Consolidation risk is going through the roof for investment trusts. The industry has been hit by adverse market conditions, leaving the whole sector trading at wide discounts to net asset value (NAV).
To counter this, a number of vehicles have decided to merge to benefit from economies of scale (more money means more fee revenue). The latest example is Tritax Big Box, a real estate investment trust (REIT), that agreed yesterday to merge with UK Commercial Property.
It is part of a trend: four merges took place with further four announced due to take place this year, according to the Association of Investment Companies (AIC).
Where merger is not an option, trusts are choosing to close their doors and wind down. There were eight such examples of this last year.
Hawksmoor’s Ben Mackie told Trustnet that this phenomenon is the only solution for the industry, which must shrink to survive.
“You’ve got to shrink to win, which means less supply. If a trust is trading at an entrenched discount, can’t grow, is sub-scale and mimicking what could be done in an open-ended fund, then what's the point?,” he said. “Less supply has to be a good thing for the sector that remains”.
But where does this leave investors? How should they react when one of the trusts they hold in their portfolios is going through a corporate action?

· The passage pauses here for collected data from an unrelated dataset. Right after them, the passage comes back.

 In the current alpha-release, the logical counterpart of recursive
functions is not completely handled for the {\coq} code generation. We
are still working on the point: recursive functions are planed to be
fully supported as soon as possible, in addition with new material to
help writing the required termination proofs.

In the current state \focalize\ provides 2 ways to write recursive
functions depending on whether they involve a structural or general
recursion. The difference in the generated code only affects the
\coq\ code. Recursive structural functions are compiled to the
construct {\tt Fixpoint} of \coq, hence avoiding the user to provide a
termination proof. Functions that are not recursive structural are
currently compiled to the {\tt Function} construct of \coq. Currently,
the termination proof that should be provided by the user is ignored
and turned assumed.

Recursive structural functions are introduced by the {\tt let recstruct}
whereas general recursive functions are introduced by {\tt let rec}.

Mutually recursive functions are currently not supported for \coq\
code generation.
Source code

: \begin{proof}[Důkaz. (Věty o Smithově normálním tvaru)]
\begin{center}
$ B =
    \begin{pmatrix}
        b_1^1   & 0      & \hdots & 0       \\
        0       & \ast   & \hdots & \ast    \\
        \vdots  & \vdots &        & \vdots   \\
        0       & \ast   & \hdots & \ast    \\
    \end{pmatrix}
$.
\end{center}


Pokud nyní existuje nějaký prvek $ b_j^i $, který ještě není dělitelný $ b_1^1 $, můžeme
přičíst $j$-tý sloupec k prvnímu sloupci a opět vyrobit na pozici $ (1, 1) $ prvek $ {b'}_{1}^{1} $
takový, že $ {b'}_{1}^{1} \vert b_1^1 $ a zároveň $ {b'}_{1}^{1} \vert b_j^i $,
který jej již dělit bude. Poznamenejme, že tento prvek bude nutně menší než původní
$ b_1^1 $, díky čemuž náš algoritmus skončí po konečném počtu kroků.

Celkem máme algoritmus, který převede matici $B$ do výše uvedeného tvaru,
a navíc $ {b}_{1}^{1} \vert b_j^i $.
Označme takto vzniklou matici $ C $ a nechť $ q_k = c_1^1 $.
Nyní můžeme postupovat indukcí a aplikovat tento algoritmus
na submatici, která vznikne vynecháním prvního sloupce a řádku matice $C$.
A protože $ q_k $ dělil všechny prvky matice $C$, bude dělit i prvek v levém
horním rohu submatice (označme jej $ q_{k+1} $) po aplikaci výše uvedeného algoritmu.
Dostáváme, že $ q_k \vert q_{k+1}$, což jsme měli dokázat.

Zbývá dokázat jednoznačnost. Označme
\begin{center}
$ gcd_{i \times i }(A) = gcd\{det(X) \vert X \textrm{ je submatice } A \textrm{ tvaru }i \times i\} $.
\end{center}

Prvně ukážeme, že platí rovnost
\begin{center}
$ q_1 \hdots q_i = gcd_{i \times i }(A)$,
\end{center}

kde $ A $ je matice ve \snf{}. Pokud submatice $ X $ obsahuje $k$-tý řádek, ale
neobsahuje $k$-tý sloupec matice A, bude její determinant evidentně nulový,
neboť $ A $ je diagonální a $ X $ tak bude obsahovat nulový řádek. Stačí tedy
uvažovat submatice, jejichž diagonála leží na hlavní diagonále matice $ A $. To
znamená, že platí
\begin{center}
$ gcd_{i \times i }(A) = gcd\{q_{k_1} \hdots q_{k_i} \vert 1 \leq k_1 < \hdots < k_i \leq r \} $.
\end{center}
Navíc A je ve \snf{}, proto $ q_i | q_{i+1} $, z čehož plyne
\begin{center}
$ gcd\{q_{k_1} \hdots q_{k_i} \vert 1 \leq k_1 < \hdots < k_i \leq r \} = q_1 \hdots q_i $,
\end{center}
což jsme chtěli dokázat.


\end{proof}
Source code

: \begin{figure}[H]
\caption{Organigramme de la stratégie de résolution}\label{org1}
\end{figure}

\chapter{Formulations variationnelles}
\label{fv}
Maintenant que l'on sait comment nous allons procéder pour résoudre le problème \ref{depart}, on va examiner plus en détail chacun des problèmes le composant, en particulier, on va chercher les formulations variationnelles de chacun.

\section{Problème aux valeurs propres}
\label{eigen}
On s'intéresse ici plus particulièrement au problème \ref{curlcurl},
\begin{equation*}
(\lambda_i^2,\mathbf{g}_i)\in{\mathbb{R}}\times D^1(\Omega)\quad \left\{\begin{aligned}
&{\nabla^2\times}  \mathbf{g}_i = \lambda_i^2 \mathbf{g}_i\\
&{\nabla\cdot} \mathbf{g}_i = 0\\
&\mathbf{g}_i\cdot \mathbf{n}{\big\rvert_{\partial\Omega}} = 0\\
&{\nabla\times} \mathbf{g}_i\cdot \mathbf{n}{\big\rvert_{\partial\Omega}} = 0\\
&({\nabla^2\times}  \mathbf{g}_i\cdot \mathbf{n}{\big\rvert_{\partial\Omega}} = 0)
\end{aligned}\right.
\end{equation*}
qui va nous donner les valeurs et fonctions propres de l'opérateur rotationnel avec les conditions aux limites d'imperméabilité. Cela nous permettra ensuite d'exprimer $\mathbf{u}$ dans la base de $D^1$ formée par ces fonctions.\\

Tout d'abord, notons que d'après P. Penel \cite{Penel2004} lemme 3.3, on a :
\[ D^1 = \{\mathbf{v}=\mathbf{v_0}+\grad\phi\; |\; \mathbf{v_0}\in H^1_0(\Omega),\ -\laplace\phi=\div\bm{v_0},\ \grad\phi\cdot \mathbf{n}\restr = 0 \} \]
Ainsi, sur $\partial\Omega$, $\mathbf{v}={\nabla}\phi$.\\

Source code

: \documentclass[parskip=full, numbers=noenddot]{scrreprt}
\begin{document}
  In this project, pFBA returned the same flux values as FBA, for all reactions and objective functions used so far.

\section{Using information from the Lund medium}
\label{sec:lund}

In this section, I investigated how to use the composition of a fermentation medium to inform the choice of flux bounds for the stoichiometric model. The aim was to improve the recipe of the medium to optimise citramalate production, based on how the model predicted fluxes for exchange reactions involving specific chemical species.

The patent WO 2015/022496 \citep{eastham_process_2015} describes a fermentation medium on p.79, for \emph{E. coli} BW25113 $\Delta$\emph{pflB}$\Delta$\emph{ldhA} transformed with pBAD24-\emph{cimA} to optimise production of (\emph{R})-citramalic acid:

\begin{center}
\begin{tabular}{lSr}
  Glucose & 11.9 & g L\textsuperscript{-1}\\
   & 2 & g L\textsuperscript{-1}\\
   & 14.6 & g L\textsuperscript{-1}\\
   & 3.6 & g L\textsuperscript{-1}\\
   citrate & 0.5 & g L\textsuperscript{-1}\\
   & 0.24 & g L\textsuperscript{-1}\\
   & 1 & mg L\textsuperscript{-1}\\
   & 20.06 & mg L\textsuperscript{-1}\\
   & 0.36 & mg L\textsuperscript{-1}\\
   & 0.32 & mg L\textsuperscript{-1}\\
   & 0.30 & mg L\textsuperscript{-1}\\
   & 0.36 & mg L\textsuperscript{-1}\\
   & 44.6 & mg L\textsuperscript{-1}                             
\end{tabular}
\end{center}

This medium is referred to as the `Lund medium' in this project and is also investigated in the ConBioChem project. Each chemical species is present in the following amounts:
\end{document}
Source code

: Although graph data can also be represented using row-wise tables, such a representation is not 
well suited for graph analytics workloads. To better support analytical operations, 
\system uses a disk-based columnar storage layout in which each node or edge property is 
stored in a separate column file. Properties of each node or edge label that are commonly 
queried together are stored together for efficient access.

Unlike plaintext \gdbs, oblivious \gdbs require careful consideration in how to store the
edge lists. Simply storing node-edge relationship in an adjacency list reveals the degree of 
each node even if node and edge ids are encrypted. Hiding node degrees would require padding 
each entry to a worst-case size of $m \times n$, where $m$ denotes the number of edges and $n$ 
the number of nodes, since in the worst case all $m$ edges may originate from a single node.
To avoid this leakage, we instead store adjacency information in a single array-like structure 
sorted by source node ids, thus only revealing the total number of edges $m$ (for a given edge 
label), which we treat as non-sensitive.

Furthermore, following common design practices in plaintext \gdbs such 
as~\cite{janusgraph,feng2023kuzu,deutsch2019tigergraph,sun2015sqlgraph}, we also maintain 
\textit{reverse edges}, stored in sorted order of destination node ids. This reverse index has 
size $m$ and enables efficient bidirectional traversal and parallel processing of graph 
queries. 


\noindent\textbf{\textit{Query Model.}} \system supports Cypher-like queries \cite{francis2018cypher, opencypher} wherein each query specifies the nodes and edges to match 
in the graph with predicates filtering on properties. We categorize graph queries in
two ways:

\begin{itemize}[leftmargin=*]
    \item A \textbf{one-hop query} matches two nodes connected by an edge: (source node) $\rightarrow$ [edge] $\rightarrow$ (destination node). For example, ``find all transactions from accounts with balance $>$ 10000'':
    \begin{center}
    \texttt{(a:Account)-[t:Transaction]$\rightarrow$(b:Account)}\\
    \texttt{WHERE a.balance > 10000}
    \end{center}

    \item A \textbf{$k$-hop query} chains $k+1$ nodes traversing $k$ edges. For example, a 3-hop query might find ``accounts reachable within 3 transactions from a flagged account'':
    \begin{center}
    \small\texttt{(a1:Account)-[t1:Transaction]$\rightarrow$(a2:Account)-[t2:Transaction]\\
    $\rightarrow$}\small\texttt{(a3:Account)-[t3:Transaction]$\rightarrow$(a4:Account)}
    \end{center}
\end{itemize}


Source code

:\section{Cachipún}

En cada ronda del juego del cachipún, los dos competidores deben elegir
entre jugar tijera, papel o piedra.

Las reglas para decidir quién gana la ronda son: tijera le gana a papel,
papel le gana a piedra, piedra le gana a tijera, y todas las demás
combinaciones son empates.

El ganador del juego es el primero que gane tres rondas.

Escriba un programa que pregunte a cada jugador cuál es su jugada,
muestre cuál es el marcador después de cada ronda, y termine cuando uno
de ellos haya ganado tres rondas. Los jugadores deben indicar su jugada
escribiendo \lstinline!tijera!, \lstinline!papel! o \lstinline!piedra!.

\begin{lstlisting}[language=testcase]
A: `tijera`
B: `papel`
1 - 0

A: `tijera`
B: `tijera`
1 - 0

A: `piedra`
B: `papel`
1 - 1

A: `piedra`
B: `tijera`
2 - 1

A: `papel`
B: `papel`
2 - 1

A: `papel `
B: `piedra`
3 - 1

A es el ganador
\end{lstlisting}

Below, Laith Khalaf, head of Investment analysis at AJ Bell, offers some guidance.
When trusts close
If a trust is winding up, it becomes a forced seller of its assets – the costs of which are borne by the shareholders. Ultimately, investors will have to find a new destination for their money, but there could still be money to be made if they are patient and don’t jump ship early.
“If the trust is trading at a substantial discount, it may be beneficial to wait for the assets to be sold and the cash returned, as this could well be done at a price nearer to the NAV,” Khalaf said.
When trusts merge
When trusts merge, it’s a matter or reassessing the new investment proposition with a critical eye as if starting with a blank sheet of paper.
Khalaf would look at the merged trust as a completely new holding, where investors should ask themselves questions such as ‘do I like the manager?’ ‘Am I happy with the charges and the investment proposition?’ All this information should be easily available to them in the announcement.
“The answers may or may not be the same as they were before the merger, but either way they are worthy of scrutiny,” the analyst said.
“Ask yourself if you would be keen to invest in the trust if you didn’t already have a holding in it as a result of the merger. If not, then it makes sense to reinvest your money in a fund or trust you have more confidence in.”
Tax considerations
Investors could be liable to pay capital gains tax if they receive cash or redeem the profits made by a merging or closing trust that was held outside of a SIPP or ISA, or if they decide to sell out, which counts as a liquidation, whose gains are potentially taxable.
This is subject to personal circumstances, but a larger-than-usual tax bill can be avoided by transferring some of the holding to a spouse or civil partner beforehand.
“That way you can use two capital gains tax allowances, and there may also be a benefit if they are a lower earner, as higher rate taxpayers get charged CGT at a rate of 20% on gains from shares, whereas this is only 10% for basic rate taxpayers,” Khalaf concluded.